Le mot « changement » est un mot magique, dont la seule invocation suffit à remplir les âmes. Les « conservateurs » étant censés résister par nature au « changement », donc voués à devenir un jour « réactionnaires ». Ledit « changement », essentialisé comme un mouvement bon en lui-même, est toujours encore perçu comme une promesse de bonheur ou de justice, de liberté ou de solidarité, d’amour fraternel ou de paix universelle. La bonne nouvelle, régulièrement annoncée avec l’émotion requise: le « changement » est possible et désirable. On peut donc sans crainte « aller de l’avant », se mettre en marche « vers un monde meilleur », objet de la vertu d’espérance platement sécularisée.
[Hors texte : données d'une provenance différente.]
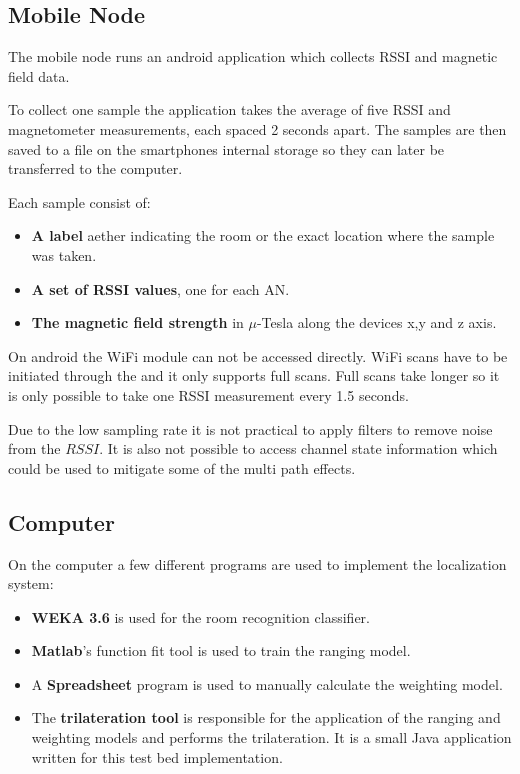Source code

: \subsection{Mobile Node}

The mobile node runs an android application which collects RSSI and magnetic field data.

To collect one sample the application takes the average of five RSSI and magnetometer measurements, each spaced 2 seconds apart. The samples are then saved to a  file on the smartphones internal storage so they can later be transferred to the computer.

Each sample consist of:
\begin{itemize}
\item \textbf{A label} aether indicating the room or the exact location where the sample was taken.
\item \textbf{A set of RSSI values}, one for each AN.
\item \textbf{The magnetic field strength} in \(\mu\)-Tesla along the devices x,y and z axis.
\end{itemize}

On android the WiFi module can not be accessed directly. WiFi scans have to be initiated through the  and it only supports full scans\cite{brouwers2014incremental}. Full scans take longer so it is only possible to take one RSSI measurement every 1.5 seconds.

Due to the low sampling rate it is not practical to apply filters to remove noise from the $RSSI$. It is also not possible to access channel state information which could be used to mitigate some of the multi path effects.

\subsection{Computer}

On the computer a few different programs are used to implement the localization system:
\begin{itemize}
\item \textbf{WEKA 3.6} is used for the room recognition classifier.

\item \textbf{Matlab}'s function fit tool is used to train the ranging model.

\item A \textbf{Spreadsheet} program is used to manually calculate the weighting model.


\item The \textbf{trilateration tool} is responsible for the application of the ranging and weighting models and performs the trilateration. It is a small Java application written for this test bed implementation.

\end{itemize}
Le progressisme s’est en même temps mondialisé, sous la forme d’une vulgate réduite à un ensemble de bons sentiments, de poncifs et de slogans fabriqués avec un petit nombre de termes vagues et d’expressions figées, par lesquels on célèbre indistinctement la « modernisation », l ’ « industrialisation », le « développement » ou la « croissance ».
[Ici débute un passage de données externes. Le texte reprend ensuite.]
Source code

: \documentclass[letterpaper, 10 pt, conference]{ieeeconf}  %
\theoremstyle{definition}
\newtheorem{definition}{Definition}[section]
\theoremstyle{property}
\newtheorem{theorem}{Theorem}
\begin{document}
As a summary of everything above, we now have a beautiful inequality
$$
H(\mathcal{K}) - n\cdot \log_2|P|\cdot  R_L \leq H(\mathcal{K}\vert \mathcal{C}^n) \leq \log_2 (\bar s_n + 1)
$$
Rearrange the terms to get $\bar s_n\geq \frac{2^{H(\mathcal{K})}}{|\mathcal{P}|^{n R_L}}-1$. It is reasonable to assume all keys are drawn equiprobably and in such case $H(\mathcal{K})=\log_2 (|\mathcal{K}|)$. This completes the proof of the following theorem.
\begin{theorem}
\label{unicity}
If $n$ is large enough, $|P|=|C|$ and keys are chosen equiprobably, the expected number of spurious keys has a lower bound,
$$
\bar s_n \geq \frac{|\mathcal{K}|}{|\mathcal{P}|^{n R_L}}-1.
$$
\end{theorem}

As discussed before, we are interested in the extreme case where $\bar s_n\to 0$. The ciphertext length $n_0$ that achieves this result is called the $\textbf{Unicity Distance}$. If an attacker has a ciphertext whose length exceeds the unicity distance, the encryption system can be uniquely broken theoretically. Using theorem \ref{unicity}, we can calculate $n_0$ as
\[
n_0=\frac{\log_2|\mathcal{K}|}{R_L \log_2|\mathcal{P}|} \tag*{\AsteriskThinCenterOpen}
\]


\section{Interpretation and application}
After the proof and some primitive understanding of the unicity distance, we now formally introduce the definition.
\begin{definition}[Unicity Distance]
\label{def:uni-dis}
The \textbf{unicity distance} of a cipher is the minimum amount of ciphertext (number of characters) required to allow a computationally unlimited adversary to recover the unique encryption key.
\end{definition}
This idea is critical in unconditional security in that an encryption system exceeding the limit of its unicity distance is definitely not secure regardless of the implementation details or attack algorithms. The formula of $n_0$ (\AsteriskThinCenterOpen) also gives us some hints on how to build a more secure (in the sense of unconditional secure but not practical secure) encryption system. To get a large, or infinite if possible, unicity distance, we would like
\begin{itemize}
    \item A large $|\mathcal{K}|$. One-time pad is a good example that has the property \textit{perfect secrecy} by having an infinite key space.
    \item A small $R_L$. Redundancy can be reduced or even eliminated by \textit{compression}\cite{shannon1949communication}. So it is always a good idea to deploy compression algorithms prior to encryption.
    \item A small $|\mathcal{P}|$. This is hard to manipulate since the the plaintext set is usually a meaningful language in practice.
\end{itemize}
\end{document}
Michelet résume le progressisme avec la formule : « Nous, croyants de l’avenir, qui mettons la foi dans l’espoir. » Condorcet passe décrit l’âge d’or à venir : « Il arrivera donc, ce moment où le soleil n’éclairera plus, sur la terre, que des hommes libres, et ne reconnaissant d’autre maître que leur raison ».
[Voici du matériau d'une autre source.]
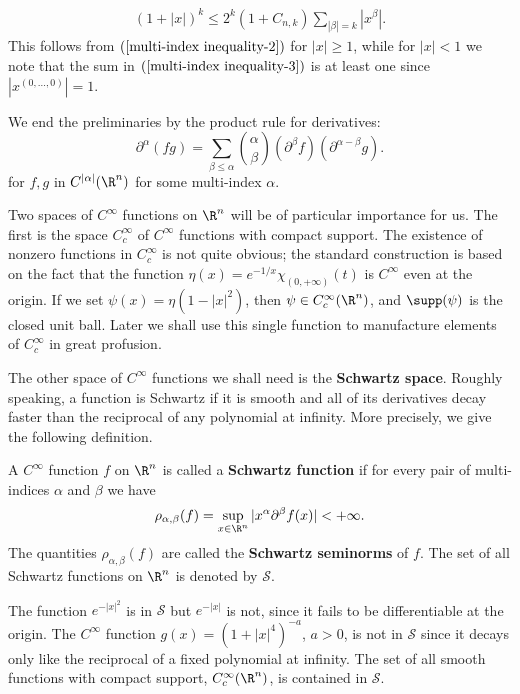\begin{align}\label{multi-index inequality-3}
(1+|x|)^k\leq 2^k(1+C_{n,k})\sum_{|\beta|=k}|x^\beta|.
\end{align}
This follows from $(\ref{multi-index inequality-2})$ for $|x|\geq 1$, while for $|x|<1$ we note that the sum in $(\ref{multi-index inequality-3})$ is at least one since $|x^{(0,\dots,0)}|=1$.\par
We end the preliminaries by the product rule for derivatives:
\[\partial^\alpha(fg)=\sum_{\beta\leq\alpha}\binom{\alpha}{\beta}(\partial^\beta f)(\partial^{\alpha-\beta}g).\]
for $f,g$ in $C^{|\alpha|}(\R^n)$ for some multi-index $\alpha$.\par
Two spaces of $C^\infty$ functions on $\R^n$ will be of particular importance for us. The first is the space $C_c^\infty$ of $C^\infty$ functions with compact support. The existence of nonzero functions in $C_c^\infty$ is not quite obvious; the standard construction is based on the fact that the function $\eta(x)=e^{-1/x}\chi_{(0,+\infty)}(t)$ is $C^\infty$ even at the origin. If we set $\psi(x)=\eta(1-|x|^2)$, then $\psi\in C_c^\infty(\R^n)$, and $\supp(\psi)$ is the closed unit ball. Later we shall use this single function to manufacture elements of $C_c^\infty$ in great profusion.\par
The other space of $C^\infty$ functions we shall need is the \textbf{Schwartz space}. Roughly speaking, a function is Schwartz if it is smooth and all of its derivatives decay faster than the reciprocal of any polynomial at infinity. More precisely, we give the following definition.
\begin{definition}
A $C^\infty$ function $f$ on $\R^n$ is called a \textbf{Schwartz function} if for every pair of multi-indices $\alpha$ and $\beta$ we have
\[\rho_{\alpha,\beta}(f)=\sup_{x\in\R^n}|x^\alpha\partial^\beta f(x)|<+\infty.\]
The quantities $\rho_{\alpha,\beta}(f)$ are called the \textbf{Schwartz seminorms} of $f$. The set of all Schwartz functions on $\R^n$ is denoted by $\mathscr{S}$.
\end{definition}
\begin{example}
The function $e^{-|x|^2}$ is in $\mathscr{S}$ but $e^{-|x|}$ is not, since it fails to be differentiable at the origin. The $C^\infty$ function $g(x)=(1+|x|^4)^{-a}$, $a>0$, is not in $\mathscr{S}$ since it decays only like the reciprocal of a fixed polynomial at infinity. The set of all smooth functions with compact support, $C_c^{\infty}(\R^n)$, is contained in $\mathscr{S}$.
\end{example}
La conception du progrès pris au sens absolu (« le Progrès ») suppose que l’esprit humain, la nature humaine et les sociétés humaines bénéficient d’un processus d’amélioration ou de perfectionnement général, dont le schème est celui d’un progrès linéaire, cumulatif, continu, nécessaire, irréversible et indéfini. Plutôt que l’espèce humaine ou le genre humain, c’est « l’esprit humain » que les philosophes des Lumières érigent en sujet universel auquel le Progrès est attribué. Les sciences et les techniques recèleraient la promesse d’une levée de la malédiction divine, et permettraient de restaurer l’Eden sur Terre.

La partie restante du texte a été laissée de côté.